Question

Inconsistent Dirichlet-multinominal coefficient and Beta-Binominal coefficient for a transcript in DTU analysis.

0

Entering edit mode

wangziwei0010 ▴ 10

@18a9ad04

Last seen 8 months ago

Singapore

Dear rnaseqDTU & DRIMseq community,

I am performing Swimming downstream , and I want to confirm those transcripts overused in condition A compared with condition B. So I went looking for some metrics similar to logFC in DESeq2 and I found coefficient() function on dmDStest could give me a 'regression coefficient' for each transcript enter image description here

I'm not statistician and I hope I understand it correctly, that:

coefficient(dmDStest) gives trasncript level coefficient using Dirichlet-multinominal (DM) model,
coefficient(dmDStest, level = "feature") gives trasncript level coefficient using Beta-Binominal (BB) model

then I extracted all transcripts with a padj < 0.05 (follow this post) and plot DM coef and BB coef at x- and y-axis.

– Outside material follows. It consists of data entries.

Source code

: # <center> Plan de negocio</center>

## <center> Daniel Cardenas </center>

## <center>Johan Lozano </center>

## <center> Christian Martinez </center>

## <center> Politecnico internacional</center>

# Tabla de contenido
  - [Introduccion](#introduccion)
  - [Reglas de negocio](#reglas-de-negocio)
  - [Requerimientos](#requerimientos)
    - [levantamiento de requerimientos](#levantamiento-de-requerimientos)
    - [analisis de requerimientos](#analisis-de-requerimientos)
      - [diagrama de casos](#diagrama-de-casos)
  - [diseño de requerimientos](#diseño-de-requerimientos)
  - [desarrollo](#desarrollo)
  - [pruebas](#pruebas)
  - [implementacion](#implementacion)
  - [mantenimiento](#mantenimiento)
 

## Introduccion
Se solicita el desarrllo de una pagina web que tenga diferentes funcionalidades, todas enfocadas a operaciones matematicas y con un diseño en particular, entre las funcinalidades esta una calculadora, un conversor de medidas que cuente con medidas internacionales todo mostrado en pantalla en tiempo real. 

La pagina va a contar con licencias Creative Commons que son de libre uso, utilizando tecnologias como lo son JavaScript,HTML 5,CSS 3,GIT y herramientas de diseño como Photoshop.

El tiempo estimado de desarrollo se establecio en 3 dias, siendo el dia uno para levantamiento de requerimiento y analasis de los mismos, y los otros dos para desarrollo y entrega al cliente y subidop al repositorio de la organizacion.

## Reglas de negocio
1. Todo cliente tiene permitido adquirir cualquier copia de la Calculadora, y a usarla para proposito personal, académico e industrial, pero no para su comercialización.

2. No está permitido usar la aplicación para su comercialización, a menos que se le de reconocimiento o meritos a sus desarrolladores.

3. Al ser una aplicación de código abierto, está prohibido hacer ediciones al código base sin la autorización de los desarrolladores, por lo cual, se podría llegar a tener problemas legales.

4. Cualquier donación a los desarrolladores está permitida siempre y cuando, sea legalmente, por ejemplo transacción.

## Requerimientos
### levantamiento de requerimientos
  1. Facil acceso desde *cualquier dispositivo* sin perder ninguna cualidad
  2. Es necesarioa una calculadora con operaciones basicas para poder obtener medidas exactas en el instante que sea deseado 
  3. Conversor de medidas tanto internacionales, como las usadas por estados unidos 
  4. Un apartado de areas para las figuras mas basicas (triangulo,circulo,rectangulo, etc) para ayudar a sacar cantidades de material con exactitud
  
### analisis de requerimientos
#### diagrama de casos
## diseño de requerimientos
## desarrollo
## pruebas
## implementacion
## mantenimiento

I found:

many transcripts showed DM coef that equal 0
some transcripts showed DM coef and BB coef with incosistent sign.

I would like to ask:

if it using the sign of the coef to define the direction of DTU in different condition resonable (just like log2FC in DESeq2 analysis)
If resonable, which coef should I use to determine the direction of DTU in different condition?
How to deal with those transcripts with inconsistent coef?
could I say that the higher the coeffcient, the higher the overusage?

Best regards,

Wang

enter image description here

rnaseqDTU DRIMSeq • 1.0k views

ADD COMMENT • link 3.0 years ago wangziwei0010 ▴ 10

score 2 · Answer 1 · 2022-07-08

Yes, you are correct AFAIK about the two coef tables. In the DRIMSeq vignette, they have:

Transcript-level analysis based on the beta-binomial model. In this case, each transcript ratio is modeled separately assuming it follows the beta-binomial distribution which is a one-dimensional version of the Dirichlet-multinomial distribution.

The way a DM model works, one level of the multinomial serves as a reference. This is why you get the 0 coefficient for one of the transcripts -- it is serving as the reference level. In fact the last level in whatever order they are provided to DRIMSeq is the one that is chosen if you check the source code:

https://github.com/gosianow/DRIMSeq/blob/master/R/dmDS_fit.R#L81

However, in the beta-binomial, it is testing each level vs all the others collapsed into one level. E.g. transcript T vs not T. Except in the special case of a two-transcript gene, then the coefficients will not be equal.

For simplicity of interpretation, I would use the BB coefficients for interpretation of the change in proportion per transcript.